Imperium Galactic War (abbreviated IGW) is a massively multiplayer online real-time strategy game by Vavel Games, originally developed and published by Kabam in 2013. The game runs on a freemium model, and is supported through the use of microtransactions.

The premise of the game is simple; players begin by picking which faction they would like to be a part of. There are three factions. The Tyrannar Empire, The Sovereignty, and The Intergalactic Alliance. Whichever decision the player makes, will ultimately effect the way the rest of their game-play looks, feels, and functions. Each player has their own starbase, and fleets they have to upgrade in order to defend themselves from other players, or even attack other players and non-player characters (NPCs). Players can earn experience points and level up by upgrading their fleets and starbase, completing game missions, and engaging in live combat with other players and NPCs.

== Development ==
Original directors, developers, and producers included Mike Wallis, who has worked on titles such as Eve Online, and Chris Bernert, whose titles include games like The Lord of the Rings Online, and Dungeons & Dragons Online. Current directors, developers, and producers include John Balestrieri, who oversaw the original game's development, and is an adviser to international gaming and media companies around the world, and Mikołaj Marcisz. Marcisz is the co-founder of Vavel, and is the adviser to a number of gaming companies, he graduated from the Warsaw School of Film Video Game Development Course.
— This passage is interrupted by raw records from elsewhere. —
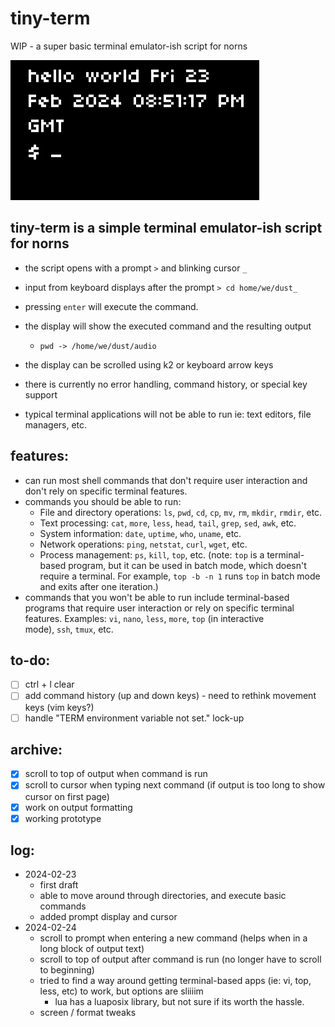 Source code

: # tiny-term
 WIP - a super basic terminal emulator-ish script for norns
 
![screenshot of script running](screenshot.png)


## tiny-term is a simple terminal emulator-ish script for norns 
- the script opens with a prompt `>` and blinking cursor `_`
- input from keyboard displays after the prompt `> cd home/we/dust_`
- pressing `enter` will  execute the command.
- the display will show the executed command and the resulting output
    - `pwd -> /home/we/dust/audio`
- the display can be scrolled using k2 or keyboard arrow keys
	
- there is currently no error handling, command history, or special key support
- typical terminal applications will not be able to run ie: text editors, file managers, etc. 

## features:
- can run most shell commands that don't require user interaction and don't rely on specific terminal features.
- commands you should be able to run:
	- File and directory operations: `ls`, `pwd`, `cd`, `cp`, `mv`, `rm`, `mkdir`, `rmdir`, etc.
	- Text processing: `cat`, `more`, `less`, `head`, `tail`, `grep`, `sed`, `awk`, etc.
	- System information: `date`, `uptime`, `who`, `uname`, etc.
	- Network operations: `ping`, `netstat`, `curl`, `wget`, etc.
	- Process management: `ps`, `kill`, `top`, etc. (note: `top` is a terminal-based program, but it can be used in batch mode, which doesn't require a terminal. For example, `top -b -n 1` runs `top` in batch mode and exits after one iteration.)
- commands that you won't be able to run include terminal-based programs that require user interaction or rely on specific terminal features. Examples: `vi`, `nano`, `less`, `more`, `top` (in interactive mode), `ssh`, `tmux`, etc.

## to-do:
- [ ] ctrl + l clear
- [ ] add command history (up and down keys) - need to rethink movement keys (vim keys?)
- [ ] handle "TERM environment variable not set." lock-up

## archive: 
- [x] scroll to top of output when command is run
- [x] scroll to cursor when typing next command (if output is too long to show cursor on first page)
- [x] work on output formatting
- [x] working prototype

## log:
- 2024-02-23
    - first draft
    - able to move around through directories, and execute basic commands
    - added prompt display and cursor
- 2024-02-24
    - scroll to prompt when entering a new command (helps when in a long block of output text)
    - scroll to top of output after command is run (no longer have to scroll to beginning)
    - tried to find a way around getting terminal-based apps (ie: vi, top, less, etc) to work, but options are sliiiim
        - lua has a luaposix library, but not sure if its worth the hassle.
    - screen / format tweaks
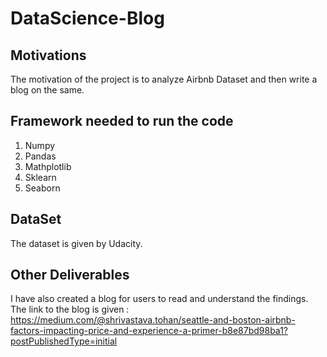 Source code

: # DataScience-Blog


## Motivations 

The motivation of the project is to analyze Airbnb Dataset and then write a blog on the same. 

## Framework needed to run the code 

1) Numpy
2) Pandas
3) Mathplotlib
4) Sklearn
5) Seaborn

## DataSet

The dataset is given by Udacity. 

## Other Deliverables

I have also created a blog for users to read and understand the findings. The link to the blog is given : https://medium.com/@shrivastava.tohan/seattle-and-boston-airbnb-factors-impacting-price-and-experience-a-primer-b8e87bd98ba1?postPublishedType=initial
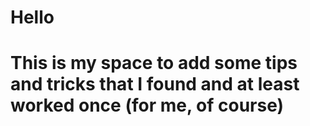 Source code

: # Hello
# This is my space to add some tips and tricks that I found and at least worked once (for me, of course)


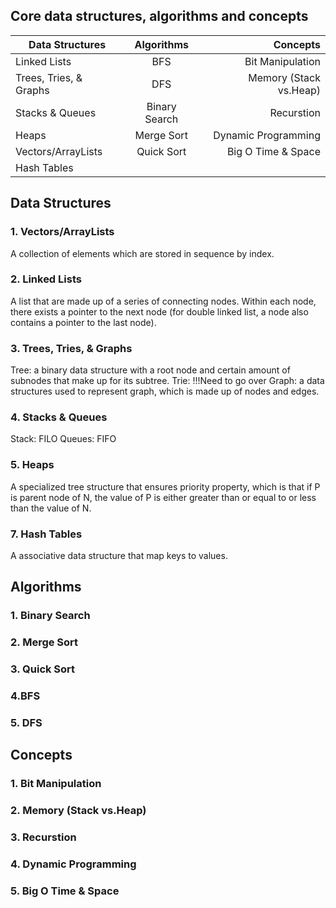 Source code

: ## Core data structures, algorithms and concepts 

| Data Structures| Algorithms   | Concepts|
| ------------- |:-------------:| -----:|
| Linked Lists      | BFS | Bit Manipulation |
| Trees, Tries, & Graphs      | DFS     |   Memory (Stack vs.Heap) |
| Stacks & Queues | Binary Search      |   Recurstion |
| Heaps| Merge Sort|Dynamic Programming|
|Vectors/ArrayLists|Quick Sort|Big O Time & Space|
|Hash Tables


## Data Structures
### 1. Vectors/ArrayLists
A collection of elements which are stored in sequence by index.
### 2. Linked Lists
A list that are made up of a series of connecting nodes. Within each node, there exists a pointer to the next node (for double linked list, a node also contains a pointer to the last node). 
### 3. Trees, Tries, & Graphs
Tree: a binary data structure with a root node and certain amount of subnodes that make up for its subtree.
Trie: !!!Need to go over
Graph: a data structures used to represent graph, which is made up of nodes and edges. 
### 4. Stacks & Queues
Stack: FILO
Queues: FIFO
### 5. Heaps
A specialized tree structure that ensures priority property, which is that if P is parent node of N, the value of P is either greater than or equal to or less than the value of N. 
### 7. Hash Tables
A associative data structure that map keys to values.

## Algorithms
### 1. Binary Search
### 2. Merge Sort
### 3. Quick Sort
### 4.BFS
### 5. DFS 

## Concepts
### 1. Bit Manipulation 
### 2. Memory (Stack vs.Heap) 
### 3. Recurstion
### 4. Dynamic Programming
### 5. Big O Time & Space
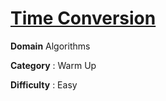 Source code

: # [Time Conversion](https://www.hackerrank.com/challenges/time-conversion/problem)

**Domain** Algorithms

**Category** : Warm Up

**Difficulty** : Easy
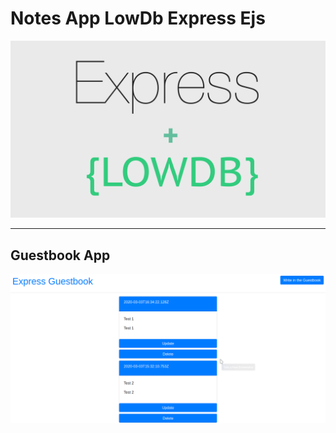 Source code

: # Notes App LowDb Express Ejs

![Title image](./img/Title-image.png "Title image")

---

## Guestbook App

![Capture](./img/Capture.png "Capture") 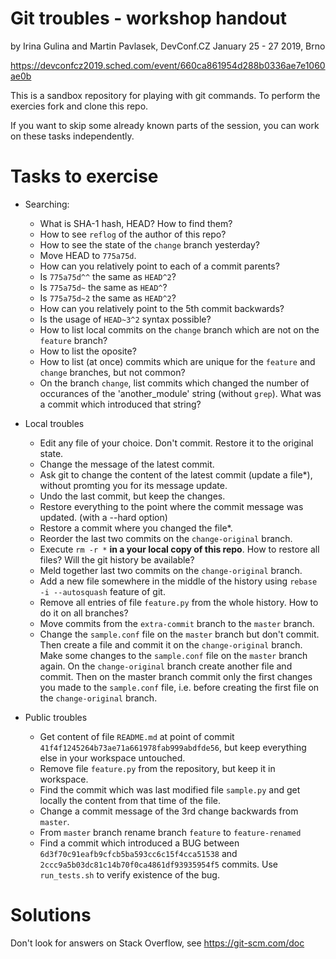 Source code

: # Git troubles - workshop handout

by Irina Gulina and Martin Pavlasek, DevConf.CZ January 25 - 27 2019, Brno

https://devconfcz2019.sched.com/event/660ca861954d288b0336ae7e1060ae0b

This is a sandbox repository for playing with git commands. To perform the exercies fork and clone this repo.

If you want to skip some already known parts of the session, you can work on these tasks independently.

# Tasks to exercise

* Searching:
   - What is SHA-1 hash, HEAD? How to find them?
   - How to see `reflog` of the author of this repo?
   - How to see the state of the `change` branch yesterday?
   - Move HEAD to `775a75d`.
   - How can you relatively point to each of a commit parents?
   - Is `775a75d^^` the same as `HEAD^2`?
   - Is `775a75d~` the same as `HEAD^`?
   - Is `775a75d~2` the same as `HEAD^2`?
   - How can you relatively point to the 5th commit backwards?
   - Is the usage of `HEAD~3^2` syntax possible?
   - How to list local commits on the `change` branch which are not on the `feature` branch?
   - How to list the oposite?
   - How to list (at once) commits which are unique for the `feature` and `change` branches, but not common?
   - On the branch `change`, list commits which changed the number of occurances of the 'another_module' string (without `grep`). What was a commit which introduced that string?

* Local troubles
   - Edit any file of your choice. Don't commit. Restore it to the original state.
   - Change the message of the latest commit.
   - Ask git to change the content of the latest commit (update a file*), without promting you for its message update.
   - Undo the last commit, but keep the changes.
   - Restore everything to the point where the commit message was updated. (with a --hard option)
   - Restore a commit where you changed the file*.
   - Reorder the last two commits on the `change-original` branch.
   - Execute `rm -r *` **in a your local copy of this repo**. How to restore all files? Will the git history be available?
   - Meld together last two commits on the `change-original` branch.
   - Add a new file somewhere in the middle of the history using `rebase -i --autosquash` feature of git.
   - Remove all entries of file `feature.py` from the whole history. How to do it on all branches?
   - Move commits from the `extra-commit` branch to the `master` branch.
   - Change the `sample.conf` file on the `master` branch but don't commit. Then create a file and commit it on the `change-original` branch. Make some changes to the `sample.conf` file on the `master` branch again. On the `change-original` branch create another file and commit. Then on the master branch commit only the first changes you made to the `sample.conf` file, i.e. before creating the first file on the `change-original` branch.
   
 * Public troubles
   - Get content of file `README.md` at point of commit `41f4f1245264b73ae71a661978fab999abdfde56`, but keep everything else in your workspace untouched.
   - Remove file `feature.py` from the repository, but keep it in workspace.
   - Find the commit which was last modified file `sample.py` and get locally the content from that time of the file.
   - Change a commit message of the 3rd change backwards from `master`.
   - From `master` branch rename branch `feature` to `feature-renamed`
   - Find a commit which introduced a BUG between `6d3f70c91eafb9cfcb5ba593cc6c15f4cca51538` and `2ccc9a5b03dc81c14b70f0ca4861df93935954f5` commits. Use `run_tests.sh` to verify existence of the bug.

# Solutions

Don't look for answers on Stack Overflow, see https://git-scm.com/doc 

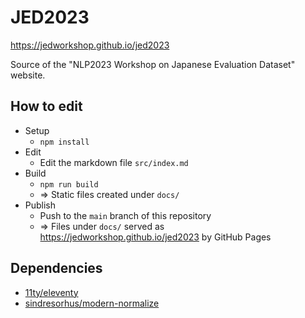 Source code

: # JED2023

https://jedworkshop.github.io/jed2023

Source of the "NLP2023 Workshop on Japanese Evaluation Dataset" website.

## How to edit

- Setup
  - `npm install`
- Edit
  - Edit the markdown file `src/index.md`
- Build
  - `npm run build`
  - => Static files created under `docs/`
- Publish  
  - Push to the `main` branch of this repository
  - => Files under `docs/` served as https://jedworkshop.github.io/jed2023 by GitHub Pages


## Dependencies

- [11ty/eleventy](https://github.com/11ty/eleventy)
- [sindresorhus/modern-normalize](https://github.com/sindresorhus/modern-normalize)
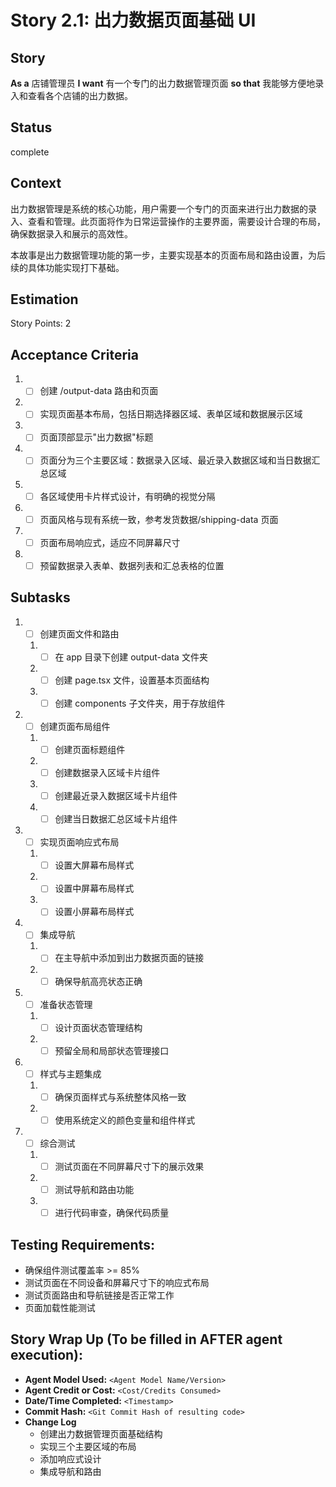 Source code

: # Story 2.1: 出力数据页面基础 UI

## Story

**As a** 店铺管理员
**I want** 有一个专门的出力数据管理页面
**so that** 我能够方便地录入和查看各个店铺的出力数据。

## Status

complete

## Context

出力数据管理是系统的核心功能，用户需要一个专门的页面来进行出力数据的录入、查看和管理。此页面将作为日常运营操作的主要界面，需要设计合理的布局，确保数据录入和展示的高效性。

本故事是出力数据管理功能的第一步，主要实现基本的页面布局和路由设置，为后续的具体功能实现打下基础。

## Estimation

Story Points: 2

## Acceptance Criteria

1. - [ ] 创建 /output-data 路由和页面
2. - [ ] 实现页面基本布局，包括日期选择器区域、表单区域和数据展示区域
3. - [ ] 页面顶部显示"出力数据"标题
4. - [ ] 页面分为三个主要区域：数据录入区域、最近录入数据区域和当日数据汇总区域
5. - [ ] 各区域使用卡片样式设计，有明确的视觉分隔
6. - [ ] 页面风格与现有系统一致，参考发货数据/shipping-data 页面
7. - [ ] 页面布局响应式，适应不同屏幕尺寸
8. - [ ] 预留数据录入表单、数据列表和汇总表格的位置

## Subtasks

1. - [ ] 创建页面文件和路由
   1. - [ ] 在 app 目录下创建 output-data 文件夹
   2. - [ ] 创建 page.tsx 文件，设置基本页面结构
   3. - [ ] 创建 components 子文件夹，用于存放组件
2. - [ ] 创建页面布局组件
   1. - [ ] 创建页面标题组件
   2. - [ ] 创建数据录入区域卡片组件
   3. - [ ] 创建最近录入数据区域卡片组件
   4. - [ ] 创建当日数据汇总区域卡片组件
3. - [ ] 实现页面响应式布局
   1. - [ ] 设置大屏幕布局样式
   2. - [ ] 设置中屏幕布局样式
   3. - [ ] 设置小屏幕布局样式
4. - [ ] 集成导航
   1. - [ ] 在主导航中添加到出力数据页面的链接
   2. - [ ] 确保导航高亮状态正确
5. - [ ] 准备状态管理
   1. - [ ] 设计页面状态管理结构
   2. - [ ] 预留全局和局部状态管理接口
6. - [ ] 样式与主题集成
   1. - [ ] 确保页面样式与系统整体风格一致
   2. - [ ] 使用系统定义的颜色变量和组件样式
7. - [ ] 综合测试
   1. - [ ] 测试页面在不同屏幕尺寸下的展示效果
   2. - [ ] 测试导航和路由功能
   3. - [ ] 进行代码审查，确保代码质量

## Testing Requirements:

- 确保组件测试覆盖率 >= 85%
- 测试页面在不同设备和屏幕尺寸下的响应式布局
- 测试页面路由和导航链接是否正常工作
- 页面加载性能测试

## Story Wrap Up (To be filled in AFTER agent execution):

- **Agent Model Used:** `<Agent Model Name/Version>`
- **Agent Credit or Cost:** `<Cost/Credits Consumed>`
- **Date/Time Completed:** `<Timestamp>`
- **Commit Hash:** `<Git Commit Hash of resulting code>`
- **Change Log**
  - 创建出力数据管理页面基础结构
  - 实现三个主要区域的布局
  - 添加响应式设计
  - 集成导航和路由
=== Shutdown and revival===
The original iteration of the game shut down as of November 4, 2013, within the same year it started. This occurred due to layoffs at the game's original company, Kabam.

On March 31, 2017, Imperium Galactic War was acquired by Vavel Games from AfterShock (formerly Kabam). Vavel's CEO John Balestrieri had been the Tech Director on the project. The game is being developed in order to bring it back to the online, and eventually PC base.